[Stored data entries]
-- Opening Marker --

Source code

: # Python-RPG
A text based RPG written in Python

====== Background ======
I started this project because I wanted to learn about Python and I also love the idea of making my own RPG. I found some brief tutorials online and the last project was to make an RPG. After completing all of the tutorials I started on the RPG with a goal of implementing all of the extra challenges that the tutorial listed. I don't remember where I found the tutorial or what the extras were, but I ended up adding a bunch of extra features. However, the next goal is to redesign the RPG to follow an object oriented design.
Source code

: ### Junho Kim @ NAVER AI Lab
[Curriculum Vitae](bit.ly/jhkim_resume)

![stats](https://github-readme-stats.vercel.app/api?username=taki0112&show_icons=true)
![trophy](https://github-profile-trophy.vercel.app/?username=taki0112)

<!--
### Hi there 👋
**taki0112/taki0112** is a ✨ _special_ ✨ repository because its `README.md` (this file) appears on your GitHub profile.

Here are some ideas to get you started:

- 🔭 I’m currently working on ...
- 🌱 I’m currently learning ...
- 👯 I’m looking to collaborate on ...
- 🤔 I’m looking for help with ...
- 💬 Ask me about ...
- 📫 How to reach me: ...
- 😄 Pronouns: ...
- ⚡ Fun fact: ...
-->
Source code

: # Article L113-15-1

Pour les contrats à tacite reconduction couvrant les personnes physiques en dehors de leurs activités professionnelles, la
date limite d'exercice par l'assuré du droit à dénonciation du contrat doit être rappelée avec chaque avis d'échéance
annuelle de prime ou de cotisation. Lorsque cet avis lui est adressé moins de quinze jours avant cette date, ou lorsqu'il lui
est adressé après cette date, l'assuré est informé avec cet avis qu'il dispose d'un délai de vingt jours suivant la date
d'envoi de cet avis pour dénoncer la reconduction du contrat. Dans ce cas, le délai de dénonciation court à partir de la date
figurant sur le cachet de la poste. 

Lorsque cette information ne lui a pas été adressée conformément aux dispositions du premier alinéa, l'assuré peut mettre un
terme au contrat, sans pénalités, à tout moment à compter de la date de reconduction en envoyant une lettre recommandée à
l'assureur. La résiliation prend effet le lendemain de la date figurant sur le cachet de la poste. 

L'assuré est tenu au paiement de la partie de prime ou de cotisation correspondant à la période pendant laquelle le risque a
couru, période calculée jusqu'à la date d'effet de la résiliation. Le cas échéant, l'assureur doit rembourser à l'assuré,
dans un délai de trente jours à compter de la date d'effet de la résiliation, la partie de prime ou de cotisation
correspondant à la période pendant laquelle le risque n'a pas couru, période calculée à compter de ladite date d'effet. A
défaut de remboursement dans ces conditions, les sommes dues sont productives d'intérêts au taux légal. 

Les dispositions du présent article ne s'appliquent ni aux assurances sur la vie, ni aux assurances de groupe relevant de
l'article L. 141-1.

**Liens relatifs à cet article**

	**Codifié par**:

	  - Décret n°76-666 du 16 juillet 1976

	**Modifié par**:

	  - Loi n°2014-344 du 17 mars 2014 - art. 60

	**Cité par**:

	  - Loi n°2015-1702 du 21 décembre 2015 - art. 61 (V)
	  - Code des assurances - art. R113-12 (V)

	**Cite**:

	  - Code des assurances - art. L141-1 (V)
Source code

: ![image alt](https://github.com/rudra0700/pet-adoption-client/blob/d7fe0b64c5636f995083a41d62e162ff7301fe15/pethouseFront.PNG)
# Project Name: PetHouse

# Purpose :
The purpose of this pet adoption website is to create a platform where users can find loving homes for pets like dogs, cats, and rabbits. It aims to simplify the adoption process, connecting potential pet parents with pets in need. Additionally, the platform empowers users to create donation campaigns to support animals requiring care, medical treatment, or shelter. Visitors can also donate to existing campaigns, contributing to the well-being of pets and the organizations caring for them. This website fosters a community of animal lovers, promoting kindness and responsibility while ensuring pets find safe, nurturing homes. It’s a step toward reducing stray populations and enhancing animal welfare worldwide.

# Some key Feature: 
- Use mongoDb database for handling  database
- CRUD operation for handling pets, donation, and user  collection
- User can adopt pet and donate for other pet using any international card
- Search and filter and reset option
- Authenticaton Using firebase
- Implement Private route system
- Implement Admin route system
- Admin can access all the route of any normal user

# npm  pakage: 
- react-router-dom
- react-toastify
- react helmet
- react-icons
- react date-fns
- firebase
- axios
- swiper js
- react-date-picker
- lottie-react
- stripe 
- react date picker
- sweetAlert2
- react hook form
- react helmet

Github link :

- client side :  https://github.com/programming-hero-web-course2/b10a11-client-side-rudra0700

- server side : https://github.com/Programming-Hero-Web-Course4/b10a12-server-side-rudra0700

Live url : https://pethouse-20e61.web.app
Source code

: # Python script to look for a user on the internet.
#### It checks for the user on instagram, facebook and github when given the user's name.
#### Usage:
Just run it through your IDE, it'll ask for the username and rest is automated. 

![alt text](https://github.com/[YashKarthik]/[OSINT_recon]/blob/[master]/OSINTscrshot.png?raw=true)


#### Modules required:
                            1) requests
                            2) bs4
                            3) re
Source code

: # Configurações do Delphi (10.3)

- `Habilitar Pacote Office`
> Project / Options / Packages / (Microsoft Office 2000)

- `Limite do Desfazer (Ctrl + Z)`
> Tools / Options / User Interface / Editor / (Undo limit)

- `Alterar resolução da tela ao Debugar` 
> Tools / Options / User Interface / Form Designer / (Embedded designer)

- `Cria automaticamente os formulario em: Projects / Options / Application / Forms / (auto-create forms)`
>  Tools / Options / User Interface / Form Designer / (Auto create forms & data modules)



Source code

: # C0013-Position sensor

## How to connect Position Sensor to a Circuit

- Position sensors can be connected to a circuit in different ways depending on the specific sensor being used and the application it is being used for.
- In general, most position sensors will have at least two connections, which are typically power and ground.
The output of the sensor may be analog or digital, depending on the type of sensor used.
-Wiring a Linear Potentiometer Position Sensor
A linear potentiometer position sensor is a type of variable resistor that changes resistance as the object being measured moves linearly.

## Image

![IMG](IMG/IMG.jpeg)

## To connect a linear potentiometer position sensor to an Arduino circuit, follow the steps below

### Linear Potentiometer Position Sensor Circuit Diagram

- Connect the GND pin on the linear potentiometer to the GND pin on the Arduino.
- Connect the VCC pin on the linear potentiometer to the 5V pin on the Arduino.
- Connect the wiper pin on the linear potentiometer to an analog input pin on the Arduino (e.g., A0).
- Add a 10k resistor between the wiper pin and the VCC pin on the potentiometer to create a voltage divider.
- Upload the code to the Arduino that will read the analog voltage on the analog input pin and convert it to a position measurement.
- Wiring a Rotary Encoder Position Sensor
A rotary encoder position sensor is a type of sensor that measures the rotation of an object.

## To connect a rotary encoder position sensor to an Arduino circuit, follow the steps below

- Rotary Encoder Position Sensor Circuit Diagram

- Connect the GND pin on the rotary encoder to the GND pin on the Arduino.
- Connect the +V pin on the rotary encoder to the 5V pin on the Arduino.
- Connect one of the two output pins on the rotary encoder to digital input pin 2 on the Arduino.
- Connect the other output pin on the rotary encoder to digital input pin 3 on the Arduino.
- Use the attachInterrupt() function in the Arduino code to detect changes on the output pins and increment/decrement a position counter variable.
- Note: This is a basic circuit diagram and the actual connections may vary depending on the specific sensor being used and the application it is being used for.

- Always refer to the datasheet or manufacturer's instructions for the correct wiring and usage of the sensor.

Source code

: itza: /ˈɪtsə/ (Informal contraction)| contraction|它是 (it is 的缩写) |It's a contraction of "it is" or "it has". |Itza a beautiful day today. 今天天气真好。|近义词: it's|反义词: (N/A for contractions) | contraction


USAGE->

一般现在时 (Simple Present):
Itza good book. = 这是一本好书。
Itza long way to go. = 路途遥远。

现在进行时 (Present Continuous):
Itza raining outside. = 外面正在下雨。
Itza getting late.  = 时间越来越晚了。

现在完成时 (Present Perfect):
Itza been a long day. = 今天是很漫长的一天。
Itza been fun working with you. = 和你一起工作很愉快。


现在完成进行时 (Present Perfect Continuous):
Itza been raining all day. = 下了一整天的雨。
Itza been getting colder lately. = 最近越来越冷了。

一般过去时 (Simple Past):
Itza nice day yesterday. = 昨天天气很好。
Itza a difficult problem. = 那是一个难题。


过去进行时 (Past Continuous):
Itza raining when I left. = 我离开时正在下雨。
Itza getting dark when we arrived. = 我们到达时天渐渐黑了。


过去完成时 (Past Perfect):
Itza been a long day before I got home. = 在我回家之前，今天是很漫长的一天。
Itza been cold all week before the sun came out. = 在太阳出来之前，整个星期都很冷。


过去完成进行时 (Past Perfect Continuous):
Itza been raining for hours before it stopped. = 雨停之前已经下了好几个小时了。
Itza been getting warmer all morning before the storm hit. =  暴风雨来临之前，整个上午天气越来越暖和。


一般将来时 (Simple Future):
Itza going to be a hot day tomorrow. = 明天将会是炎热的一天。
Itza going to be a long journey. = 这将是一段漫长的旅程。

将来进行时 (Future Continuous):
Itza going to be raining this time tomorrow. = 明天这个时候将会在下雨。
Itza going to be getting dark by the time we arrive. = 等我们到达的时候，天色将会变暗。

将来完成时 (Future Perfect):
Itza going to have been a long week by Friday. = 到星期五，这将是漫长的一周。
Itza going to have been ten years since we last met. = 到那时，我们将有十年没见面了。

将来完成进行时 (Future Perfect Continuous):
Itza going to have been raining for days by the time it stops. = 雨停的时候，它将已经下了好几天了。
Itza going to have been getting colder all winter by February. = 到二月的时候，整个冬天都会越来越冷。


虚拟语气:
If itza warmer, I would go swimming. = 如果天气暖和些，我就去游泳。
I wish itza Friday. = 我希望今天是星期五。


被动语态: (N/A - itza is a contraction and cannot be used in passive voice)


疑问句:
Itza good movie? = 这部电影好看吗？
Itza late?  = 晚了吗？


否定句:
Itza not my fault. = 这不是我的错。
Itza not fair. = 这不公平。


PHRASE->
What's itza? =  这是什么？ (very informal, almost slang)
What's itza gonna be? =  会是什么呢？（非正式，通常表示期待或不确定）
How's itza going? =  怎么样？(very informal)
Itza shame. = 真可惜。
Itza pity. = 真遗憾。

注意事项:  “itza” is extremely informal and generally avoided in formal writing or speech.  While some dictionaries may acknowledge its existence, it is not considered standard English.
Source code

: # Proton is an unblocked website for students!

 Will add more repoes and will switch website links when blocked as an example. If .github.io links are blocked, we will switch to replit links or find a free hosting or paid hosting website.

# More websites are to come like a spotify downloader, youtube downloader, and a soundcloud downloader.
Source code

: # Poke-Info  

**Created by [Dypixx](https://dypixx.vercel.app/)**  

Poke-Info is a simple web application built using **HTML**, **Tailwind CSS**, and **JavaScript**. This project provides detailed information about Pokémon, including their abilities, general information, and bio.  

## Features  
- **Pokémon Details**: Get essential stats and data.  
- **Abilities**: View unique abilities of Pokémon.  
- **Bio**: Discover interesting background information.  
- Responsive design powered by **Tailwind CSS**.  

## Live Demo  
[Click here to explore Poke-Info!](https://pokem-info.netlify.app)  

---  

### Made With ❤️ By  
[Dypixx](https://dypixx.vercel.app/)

-- Closing Marker --

- **What you need to do**:
Every line above that has the string "used" needs to be copied.

- **Task output**:
- Position sensors can be connected to a circuit in different ways depending on the specific sensor being used and the application it is being used for.
The output of the sensor may be analog or digital, depending on the type of sensor used.
- Note: This is a basic circuit diagram and the actual connections may vary depending on the specific sensor being used and the application it is being used for.
被动语态: (N/A - itza is a contraction and cannot be used in passive voice)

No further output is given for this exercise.